* [Saved entries]
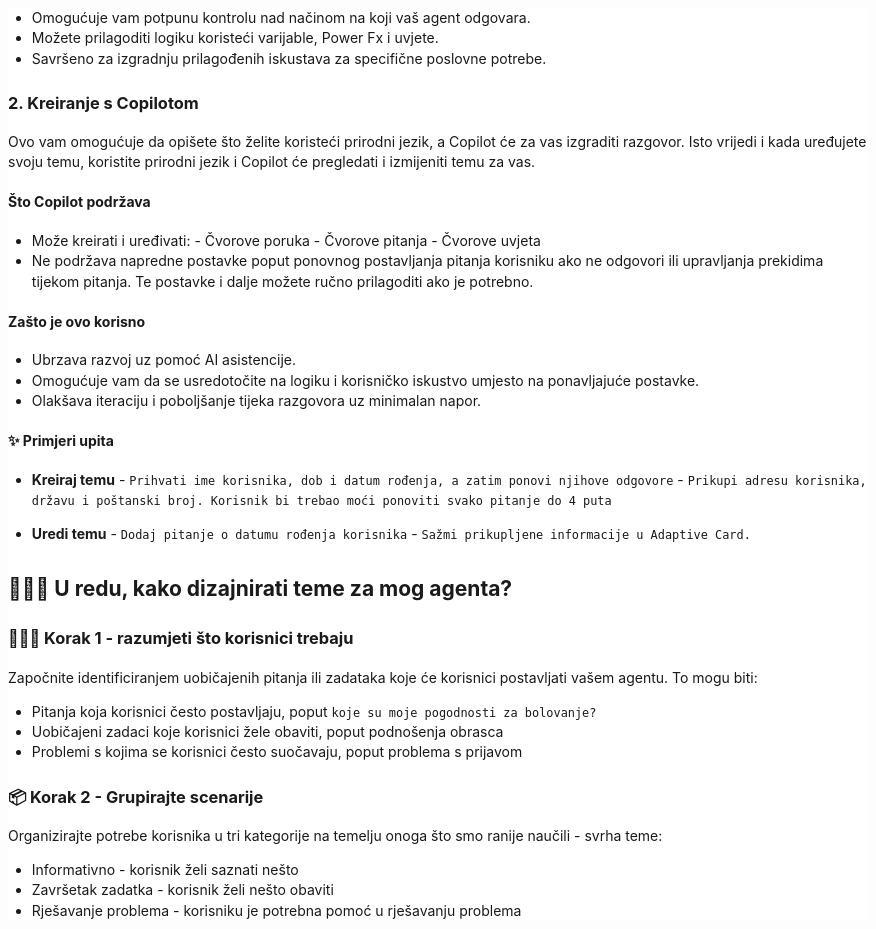- Omogućuje vam potpunu kontrolu nad načinom na koji vaš agent odgovara.
- Možete prilagoditi logiku koristeći varijable, Power Fx i uvjete.
- Savršeno za izgradnju prilagođenih iskustava za specifične poslovne potrebe.

### 2. Kreiranje s Copilotom
Ovo vam omogućuje da opišete što želite koristeći prirodni jezik, a Copilot će za vas izgraditi razgovor. Isto vrijedi i kada uređujete svoju temu, koristite prirodni jezik i Copilot će pregledati i izmijeniti temu za vas.

#### Što Copilot podržava

- Može kreirati i uređivati:
      - Čvorove poruka
      - Čvorove pitanja
      - Čvorove uvjeta
- Ne podržava napredne postavke poput ponovnog postavljanja pitanja korisniku ako ne odgovori ili upravljanja prekidima tijekom pitanja. Te postavke i dalje možete ručno prilagoditi ako je potrebno.

#### Zašto je ovo korisno

- Ubrzava razvoj uz pomoć AI asistencije.
- Omogućuje vam da se usredotočite na logiku i korisničko iskustvo umjesto na ponavljajuće postavke.
- Olakšava iteraciju i poboljšanje tijeka razgovora uz minimalan napor.

#### ✨ Primjeri upita

- **Kreiraj temu**
      - `Prihvati ime korisnika, dob i datum rođenja, a zatim ponovi njihove odgovore`
      - `Prikupi adresu korisnika, državu i poštanski broj. Korisnik bi trebao moći ponoviti svako pitanje do 4 puta`

- **Uredi temu**
      - `Dodaj pitanje o datumu rođenja korisnika`
      - `Sažmi prikupljene informacije u Adaptive Card.`

## 👩🏻‍🎨 U redu, kako dizajnirati teme za mog agenta?

### 🧙🏻‍♂️ Korak 1 - razumjeti što korisnici trebaju

Započnite identificiranjem uobičajenih pitanja ili zadataka koje će korisnici postavljati vašem agentu. To mogu biti:

- Pitanja koja korisnici često postavljaju, poput `koje su moje pogodnosti za bolovanje?`
- Uobičajeni zadaci koje korisnici žele obaviti, poput podnošenja obrasca
- Problemi s kojima se korisnici često suočavaju, poput problema s prijavom

### 📦 Korak 2 - Grupirajte scenarije

Organizirajte potrebe korisnika u tri kategorije na temelju onoga što smo ranije naučili - svrha teme:

- Informativno - korisnik želi saznati nešto
- Završetak zadatka - korisnik želi nešto obaviti
- Rješavanje problema - korisniku je potrebna pomoć u rješavanju problema
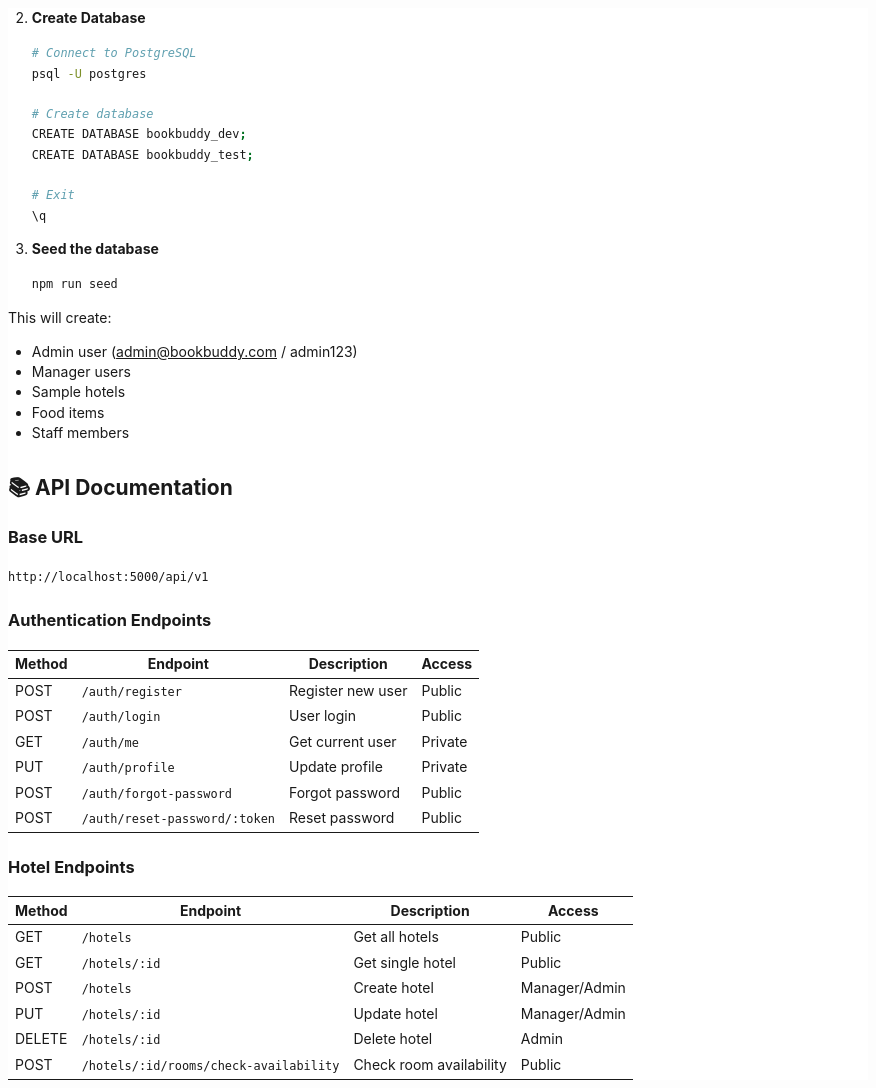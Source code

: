 2. **Create Database**
   ```bash
   # Connect to PostgreSQL
   psql -U postgres
   
   # Create database
   CREATE DATABASE bookbuddy_dev;
   CREATE DATABASE bookbuddy_test;
   
   # Exit
   \q
   ```

3. **Seed the database**
   ```bash
   npm run seed
   ```

This will create:
- Admin user (admin@bookbuddy.com / admin123)
- Manager users
- Sample hotels
- Food items
- Staff members

## 📚 API Documentation

### Base URL
```
http://localhost:5000/api/v1
```

### Authentication Endpoints

| Method | Endpoint | Description | Access |
|--------|----------|-------------|--------|
| POST | `/auth/register` | Register new user | Public |
| POST | `/auth/login` | User login | Public |
| GET | `/auth/me` | Get current user | Private |
| PUT | `/auth/profile` | Update profile | Private |
| POST | `/auth/forgot-password` | Forgot password | Public |
| POST | `/auth/reset-password/:token` | Reset password | Public |

### Hotel Endpoints

| Method | Endpoint | Description | Access |
|--------|----------|-------------|--------|
| GET | `/hotels` | Get all hotels | Public |
| GET | `/hotels/:id` | Get single hotel | Public |
| POST | `/hotels` | Create hotel | Manager/Admin |
| PUT | `/hotels/:id` | Update hotel | Manager/Admin |
| DELETE | `/hotels/:id` | Delete hotel | Admin |
| POST | `/hotels/:id/rooms/check-availability` | Check room availability | Public |
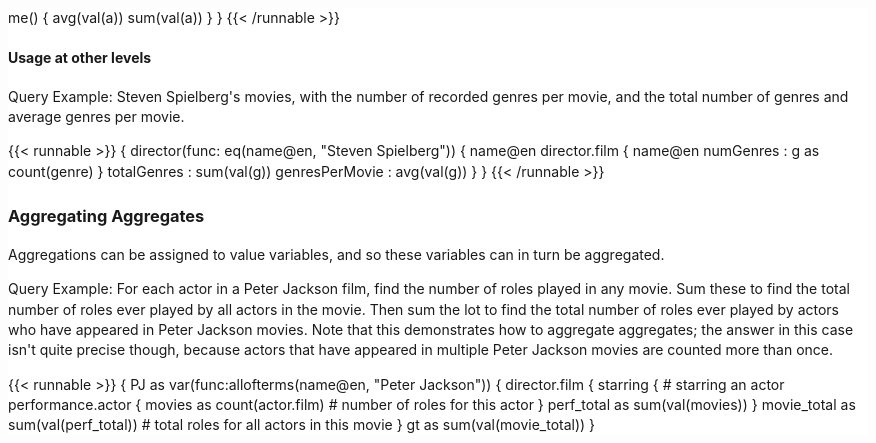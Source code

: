   me() {
    avg(val(a))
    sum(val(a))
  }
}
{{< /runnable >}}

#### Usage at other levels

Query Example: Steven Spielberg's movies, with the number of recorded genres per movie, and the total number of genres and average genres per movie.

{{< runnable >}}
{
  director(func: eq(name@en, "Steven Spielberg")) {
    name@en
    director.film {
      name@en
      numGenres : g as count(genre)
    }
    totalGenres : sum(val(g))
    genresPerMovie : avg(val(g))
  }
}
{{< /runnable >}}


### Aggregating Aggregates

Aggregations can be assigned to value variables, and so these variables can in turn be aggregated.

Query Example: For each actor in a Peter Jackson film, find the number of roles played in any movie.  Sum these to find the total number of roles ever played by all actors in the movie.  Then sum the lot to find the total number of roles ever played by actors who have appeared in Peter Jackson movies.  Note that this demonstrates how to aggregate aggregates; the answer in this case isn't quite precise though, because actors that have appeared in multiple Peter Jackson movies are counted more than once.

{{< runnable >}}
{
  PJ as var(func:allofterms(name@en, "Peter Jackson")) {
    director.film {
      starring {  # starring an actor
        performance.actor {
          movies as count(actor.film)
          # number of roles for this actor
        }
        perf_total as sum(val(movies))
      }
      movie_total as sum(val(perf_total))
      # total roles for all actors in this movie
    }
    gt as sum(val(movie_total))
  }
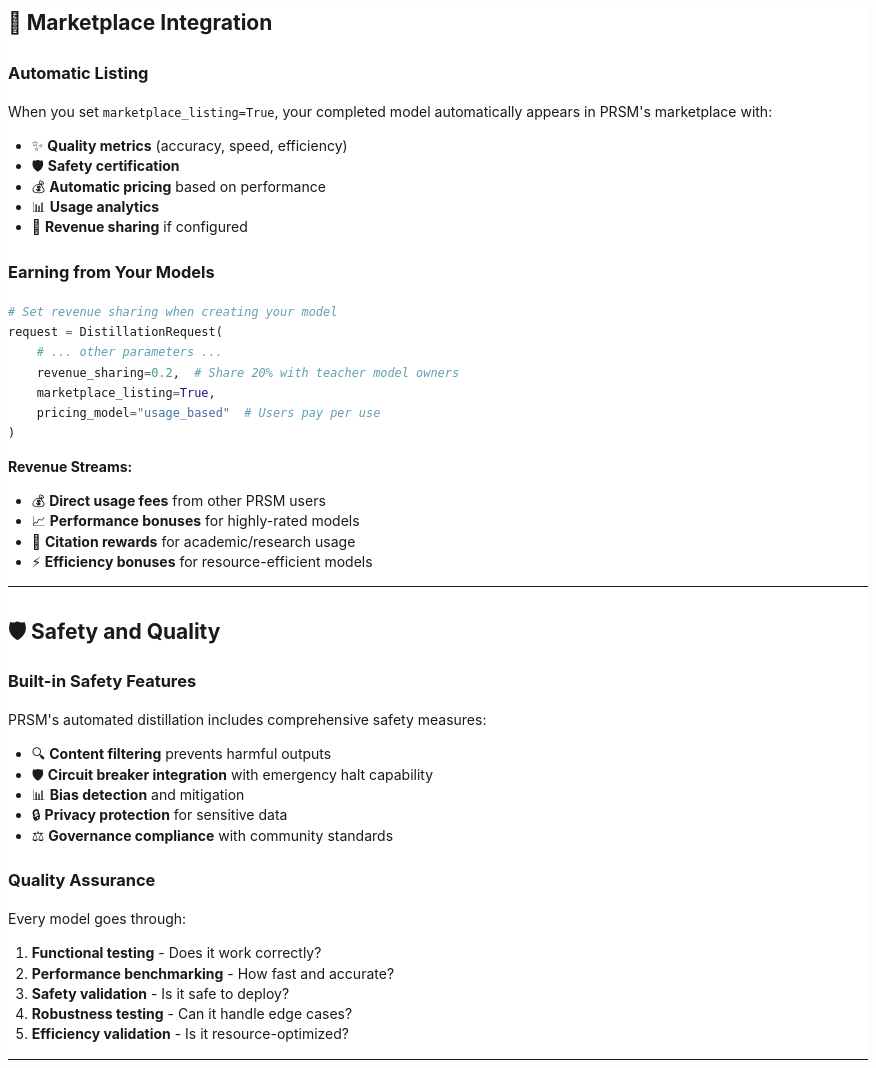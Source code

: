 
## 🏪 Marketplace Integration

### Automatic Listing

When you set `marketplace_listing=True`, your completed model automatically appears in PRSM's marketplace with:

- ✨ **Quality metrics** (accuracy, speed, efficiency)
- 🛡️ **Safety certification** 
- 💰 **Automatic pricing** based on performance
- 📊 **Usage analytics** 
- 💸 **Revenue sharing** if configured

### Earning from Your Models

```python
# Set revenue sharing when creating your model
request = DistillationRequest(
    # ... other parameters ...
    revenue_sharing=0.2,  # Share 20% with teacher model owners
    marketplace_listing=True,
    pricing_model="usage_based"  # Users pay per use
)
```

**Revenue Streams:**
- 💰 **Direct usage fees** from other PRSM users
- 📈 **Performance bonuses** for highly-rated models
- 🎯 **Citation rewards** for academic/research usage
- ⚡ **Efficiency bonuses** for resource-efficient models

---

## 🛡️ Safety and Quality

### Built-in Safety Features

PRSM's automated distillation includes comprehensive safety measures:

- 🔍 **Content filtering** prevents harmful outputs
- 🛡️ **Circuit breaker integration** with emergency halt capability
- 📊 **Bias detection** and mitigation
- 🔒 **Privacy protection** for sensitive data
- ⚖️ **Governance compliance** with community standards

### Quality Assurance

Every model goes through:

1. **Functional testing** - Does it work correctly?
2. **Performance benchmarking** - How fast and accurate?
3. **Safety validation** - Is it safe to deploy?
4. **Robustness testing** - Can it handle edge cases?
5. **Efficiency validation** - Is it resource-optimized?

---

* [WHAT THE EXERCISE ASKS]
Find "perf_total as sum(val(movies))" in the entries, then reproduce that line and each line after it exactly, through the last one. Pictures do not go in.

* [EXERCISE OUTPUT]
        perf_total as sum(val(movies))
      }
      movie_total as sum(val(perf_total))
      # total roles for all actors in this movie
    }
    gt as sum(val(movie_total))
  }
Source code

: 
## 🏪 Marketplace Integration

### Automatic Listing

When you set `marketplace_listing=True`, your completed model automatically appears in PRSM's marketplace with:

- ✨ **Quality metrics** (accuracy, speed, efficiency)
- 🛡️ **Safety certification** 
- 💰 **Automatic pricing** based on performance
- 📊 **Usage analytics** 
- 💸 **Revenue sharing** if configured

### Earning from Your Models

```python
# Set revenue sharing when creating your model
request = DistillationRequest(
    # ... other parameters ...
    revenue_sharing=0.2,  # Share 20% with teacher model owners
    marketplace_listing=True,
    pricing_model="usage_based"  # Users pay per use
)
```

**Revenue Streams:**
- 💰 **Direct usage fees** from other PRSM users
- 📈 **Performance bonuses** for highly-rated models
- 🎯 **Citation rewards** for academic/research usage
- ⚡ **Efficiency bonuses** for resource-efficient models

---

## 🛡️ Safety and Quality

### Built-in Safety Features

PRSM's automated distillation includes comprehensive safety measures:

- 🔍 **Content filtering** prevents harmful outputs
- 🛡️ **Circuit breaker integration** with emergency halt capability
- 📊 **Bias detection** and mitigation
- 🔒 **Privacy protection** for sensitive data
- ⚖️ **Governance compliance** with community standards

### Quality Assurance

Every model goes through:

1. **Functional testing** - Does it work correctly?
2. **Performance benchmarking** - How fast and accurate?
3. **Safety validation** - Is it safe to deploy?
4. **Robustness testing** - Can it handle edge cases?
5. **Efficiency validation** - Is it resource-optimized?

---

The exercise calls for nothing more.